About this task: Please repeat the lines below, exactly and only, from the one that holds "- Short setup assignment" through the one that holds "- Medium-length documentation assignment".

Dataset entries
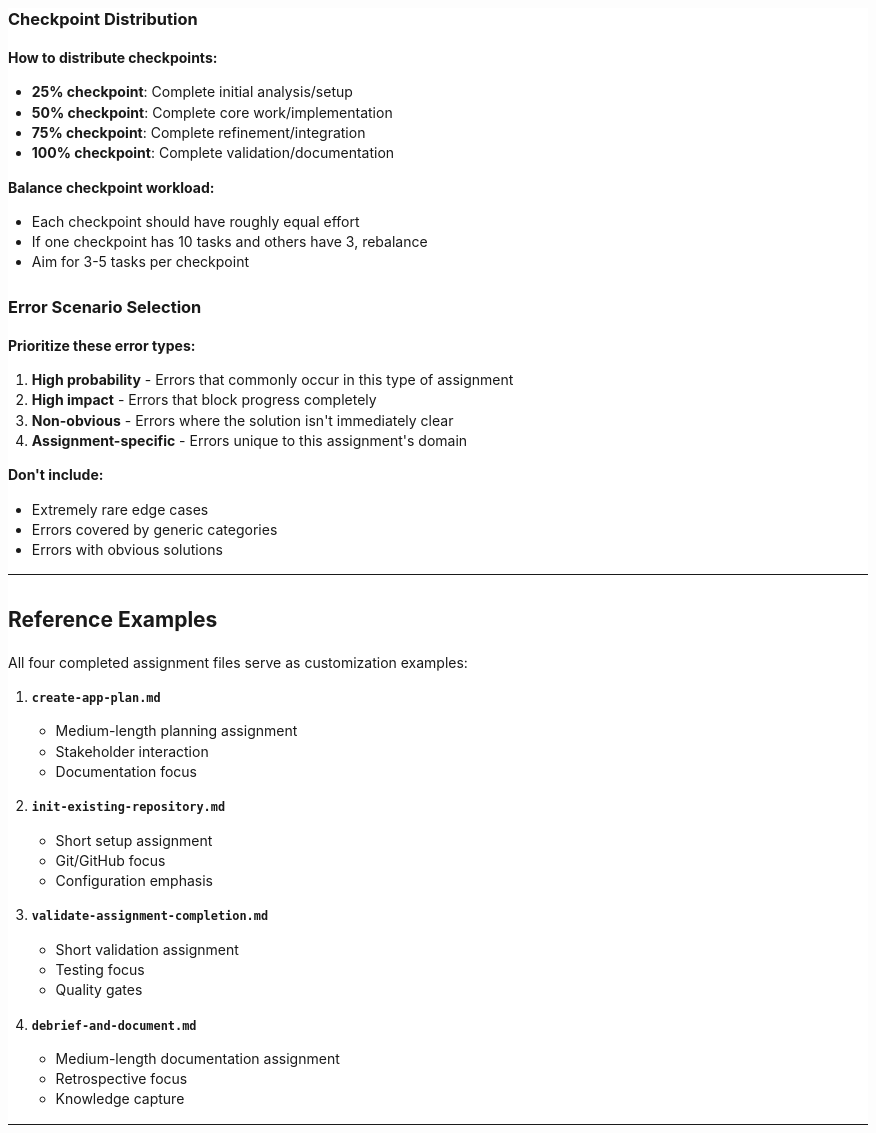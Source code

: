 ### Checkpoint Distribution

**How to distribute checkpoints:**

- **25% checkpoint**: Complete initial analysis/setup
- **50% checkpoint**: Complete core work/implementation
- **75% checkpoint**: Complete refinement/integration
- **100% checkpoint**: Complete validation/documentation

**Balance checkpoint workload:**
- Each checkpoint should have roughly equal effort
- If one checkpoint has 10 tasks and others have 3, rebalance
- Aim for 3-5 tasks per checkpoint

### Error Scenario Selection

**Prioritize these error types:**

1. **High probability** - Errors that commonly occur in this type of assignment
2. **High impact** - Errors that block progress completely
3. **Non-obvious** - Errors where the solution isn't immediately clear
4. **Assignment-specific** - Errors unique to this assignment's domain

**Don't include:**
- Extremely rare edge cases
- Errors covered by generic categories
- Errors with obvious solutions

---

## Reference Examples

All four completed assignment files serve as customization examples:

1. **`create-app-plan.md`**
   - Medium-length planning assignment
   - Stakeholder interaction
   - Documentation focus

2. **`init-existing-repository.md`**
   - Short setup assignment
   - Git/GitHub focus
   - Configuration emphasis

3. **`validate-assignment-completion.md`**
   - Short validation assignment
   - Testing focus
   - Quality gates

4. **`debrief-and-document.md`**
   - Medium-length documentation assignment
   - Retrospective focus
   - Knowledge capture

---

Task output:
   - Short setup assignment
   - Git/GitHub focus
   - Configuration emphasis

3. **`validate-assignment-completion.md`**
   - Short validation assignment
   - Testing focus
   - Quality gates

4. **`debrief-and-document.md`**
   - Medium-length documentation assignment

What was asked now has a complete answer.